ENTRIES PROVIDED START

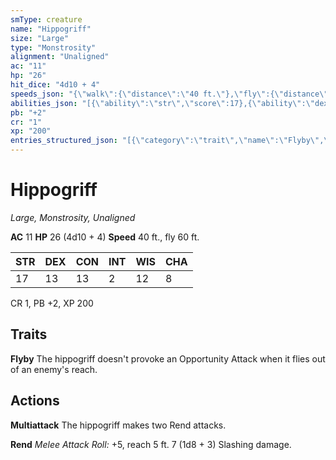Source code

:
 ```yaml
---
smType: creature
name: "Hippogriff"
size: "Large"
type: "Monstrosity"
alignment: "Unaligned"
ac: "11"
hp: "26"
hit_dice: "4d10 + 4"
speeds_json: "{\"walk\":{\"distance\":\"40 ft.\"},\"fly\":{\"distance\":\"60 ft.\"}}"
abilities_json: "[{\"ability\":\"str\",\"score\":17},{\"ability\":\"dex\",\"score\":13},{\"ability\":\"con\",\"score\":13},{\"ability\":\"int\",\"score\":2},{\"ability\":\"wis\",\"score\":12},{\"ability\":\"cha\",\"score\":8}]"
pb: "+2"
cr: "1"
xp: "200"
entries_structured_json: "[{\"category\":\"trait\",\"name\":\"Flyby\",\"text\":\"The hippogriff doesn't provoke an Opportunity Attack when it flies out of an enemy's reach.\"},{\"category\":\"action\",\"name\":\"Multiattack\",\"text\":\"The hippogriff makes two Rend attacks.\"},{\"category\":\"action\",\"name\":\"Rend\",\"text\":\"*Melee Attack Roll:* +5, reach 5 ft. 7 (1d8 + 3) Slashing damage.\"}]"
---
```


# Hippogriff
*Large, Monstrosity, Unaligned*

**AC** 11
**HP** 26 (4d10 + 4)
**Speed** 40 ft., fly 60 ft.

| STR | DEX | CON | INT | WIS | CHA |
| --- | --- | --- | --- | --- | --- |
| 17 | 13 | 13 | 2 | 12 | 8 |

CR 1, PB +2, XP 200

## Traits

**Flyby**
The hippogriff doesn't provoke an Opportunity Attack when it flies out of an enemy's reach.

## Actions

**Multiattack**
The hippogriff makes two Rend attacks.

**Rend**
*Melee Attack Roll:* +5, reach 5 ft. 7 (1d8 + 3) Slashing damage.
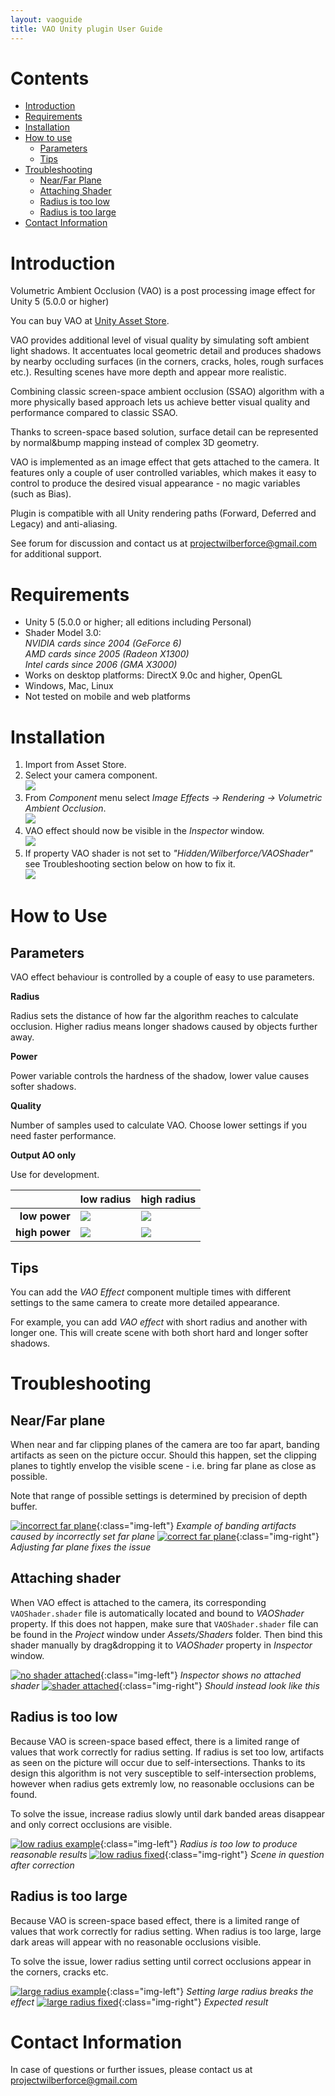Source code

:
 ```yaml
---
layout: vaoguide
title: VAO Unity plugin User Guide
---
```

# Contents
- [Introduction](#introduction)
- [Requirements](#requirements)
- [Installation](#installation)
- [How to use](#how-to-use)
    - [Parameters](#parameters)
    - [Tips](#tips)
- [Troubleshooting](#troubleshooting)
    - [Near/Far Plane](#nearfar-plane)
    - [Attaching Shader](#attaching-shader)
    - [Radius is too low](#radius-is-too-low)
    - [Radius is too large](#radius-is-too-large)
- [Contact Information](#contact-information)

# Introduction

Volumetric Ambient Occlusion (VAO) is a post processing image effect for Unity 5 (5.0.0 or higher)

You can buy VAO at [Unity Asset Store](http://u3d.as/xzs).

VAO provides additional level of visual quality by simulating soft ambient light shadows. It accentuates local geometric detail and produces shadows by nearby occluding surfaces (in the corners, cracks, holes, rough surfaces etc.). Resulting scenes have more depth and appear more realistic.

Combining classic screen-space ambient occlusion (SSAO) algorithm with a more physically based approach lets us achieve better visual quality and performance compared to classic SSAO. 

Thanks to screen-space based solution, surface detail can be represented by normal&bump mapping instead of complex 3D geometry.

VAO is implemented as an image effect that gets attached to the camera. It features only a couple of user controlled variables, which makes it easy to control to produce the desired visual appearance - no magic variables (such as Bias).

Plugin is compatible with all Unity rendering paths (Forward, Deferred and Legacy) and anti-aliasing.

See forum for discussion and contact us at <projectwilberforce@gmail.com> for additional support.

# Requirements

- Unity 5 (5.0.0 or higher; all editions including Personal)
- Shader Model 3.0:  
*NVIDIA cards since 2004 (GeForce 6)*  
*AMD cards since 2005 (Radeon X1300)*  
*Intel cards since 2006 (GMA X3000)* 
- Works on desktop platforms: DirectX 9.0c and higher, OpenGL
- Windows, Mac, Linux
- Not tested on mobile and web platforms

# Installation

1. Import from Asset Store.
2. Select your camera component.  
![](camera.png)
3. From *Component* menu select *Image Effects -> Rendering -> Volumetric Ambient Occlusion*.   
![](addcomponent.png)
4. VAO effect should now be visible in the *Inspector* window.  
![](inspector.png)
5. If property VAO shader is not set to *"Hidden/Wilberforce/VAOShader"* see Troubleshooting section below on how to fix it.  
![](noshader.png)

# How to Use

## Parameters

VAO effect behaviour is controlled by a couple of easy to use parameters.

**Radius**

Radius sets the distance of how far the algorithm reaches to calculate occlusion. Higher radius means longer shadows caused by objects further away.

**Power**

Power variable controls the hardness of the shadow, lower value causes softer shadows.

**Quality**

Number of samples used to calculate VAO. Choose lower settings if you need faster performance.

**Output AO only**

Use for development.

|                 | **low radius**  | **high radius**
| --------------: | --------------- | ----------------
|  **low power**  | ![](11.png)     | ![](12.png)
| **high power**  | ![](21.png)     | ![](22.png)


## Tips

You can add the *VAO Effect* component multiple times with different settings to the same camera to create more detailed appearance.

For example, you can add *VAO effect* with short radius and another with longer one. This will create scene with both short hard and longer softer shadows.

# Troubleshooting

## Near/Far plane

When near and far clipping planes of the camera are too far apart, banding artifacts as seen on the picture occur. Should this happen, set the clipping planes to tightly envelop the visible scene - i.e. bring far plane as close as possible.  

Note that range of possible settings is determined by precision of depth buffer.

[![incorrect far plane](farplanewrong.png "Incorrect far plane")](farplanewrong.png){:class="img-left"}
*Example of banding artifacts caused by incorrectly set far plane*
[![correct far plane](farplaneright.png "Correct far plane")](farplaneright.png){:class="img-right"}
*Adjusting far plane fixes the issue*

## Attaching shader

When VAO effect is attached to the camera, its corresponding `VAOShader.shader` file is automatically located and bound to *VAOShader* property. If this does not happen, make sure that `VAOShader.shader` file can be found in the *Project* window under *Assets/Shaders* folder. Then bind this shader manually by drag&dropping it to *VAOShader* property in *Inspector* window.

[![no shader attached](noshader.png "No shader attached")](noshader.png){:class="img-left"}
*Inspector shows no attached shader*
[![shader attached](inspector.png "Shader attached")](inspector.png){:class="img-right"}
*Should instead look like this*

## Radius is too low

Because VAO is screen-space based effect, there is a limited range of values that work correctly for radius setting. If radius is set too low, artifacts as seen on the picture will occur due to self-intersections. Thanks to its design this algorithm is not very susceptible to self-intersection problems, however when radius gets extremly low, no reasonable occlusions can be found.

To solve the issue, increase radius slowly until dark banded areas disappear and only correct occlusions are visible.

[![low radius example](radiuslowwrong.png "Example of a very low radius")](radiuslowwrong.png){:class="img-left"}
*Radius is too low to produce reasonable results*
[![low radius fixed](radiuslowright.png "Correct result after increasing radius")](radiuslowright.png){:class="img-right"}
*Scene in question after correction*

## Radius is too large

Because VAO is screen-space based effect, there is a limited range of values that work correctly for radius setting. When radius is too large, large dark areas will appear with no reasonable occlusions visible. 

To solve the issue, lower radius setting until correct occlusions appear in the corners, cracks etc.

[![large radius example](radiushighwrong.png "Example of a very large radius")](radiushighwrong.png){:class="img-left"}
*Setting large radius breaks the effect*
[![large radius fixed](radiushighright.png "Correct result after decreasing radius")](radiushighright.png){:class="img-right"}
*Expected result*

# Contact Information
In case of questions or further issues, please contact us at <projectwilberforce@gmail.com>

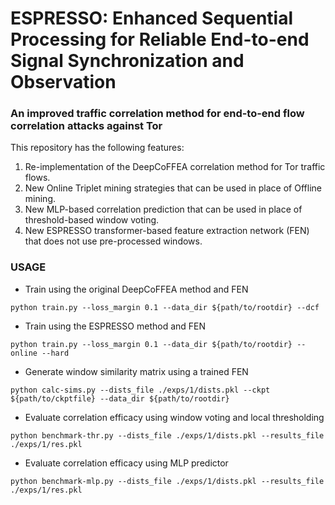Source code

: # ESPRESSO: Enhanced Sequential Processing for Reliable End-to-end Signal Synchronization and Observation 

### An improved traffic correlation method for end-to-end flow correlation attacks against Tor

This repository has the following features:
1. Re-implementation of the DeepCoFFEA correlation method for Tor traffic flows.
2. New Online Triplet mining strategies that can be used in place of Offline mining.
3. New MLP-based correlation prediction that can be used in place of threshold-based window voting.
4. New ESPRESSO transformer-based feature extraction network (FEN) that does not use pre-processed windows.

### USAGE

- Train using the original DeepCoFFEA method and FEN
```
python train.py --loss_margin 0.1 --data_dir ${path/to/rootdir} --dcf 
```

- Train using the ESPRESSO method and FEN
```
python train.py --loss_margin 0.1 --data_dir ${path/to/rootdir} --online --hard
```

- Generate window similarity matrix using a trained FEN
```
python calc-sims.py --dists_file ./exps/1/dists.pkl --ckpt ${path/to/ckptfile} --data_dir ${path/to/rootdir}
```

- Evaluate correlation efficacy using window voting and local thresholding
```
python benchmark-thr.py --dists_file ./exps/1/dists.pkl --results_file ./exps/1/res.pkl
```

- Evaluate correlation efficacy using MLP predictor
```
python benchmark-mlp.py --dists_file ./exps/1/dists.pkl --results_file ./exps/1/res.pkl
```

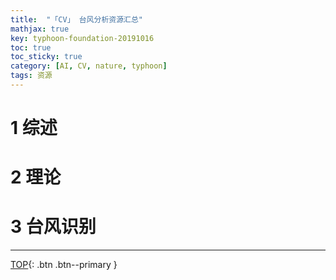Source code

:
 ```yaml
---
title:  "「CV」 台风分析资源汇总"
mathjax: true
key: typhoon-foundation-20191016
toc: true
toc_sticky: true
category: [AI, CV, nature, typhoon]
tags: 资源
---
```

<span id='head'></span>  

<!--more-->

# 1 综述

# 2 理论

# 3 台风识别

-------------------  
[TOP](#head){: .btn .btn--primary }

ENTRIES PROVIDED END

**WHAT IS NEEDED:** All lines above containing the string "name": copy each one.

**FINISHED TASK:**
name: "Hippogriff"
entries_structured_json: "[{\"category\":\"trait\",\"name\":\"Flyby\",\"text\":\"The hippogriff doesn't provoke an Opportunity Attack when it flies out of an enemy's reach.\"},{\"category\":\"action\",\"name\":\"Multiattack\",\"text\":\"The hippogriff makes two Rend attacks.\"},{\"category\":\"action\",\"name\":\"Rend\",\"text\":\"*Melee Attack Roll:* +5, reach 5 ft. 7 (1d8 + 3) Slashing damage.\"}]"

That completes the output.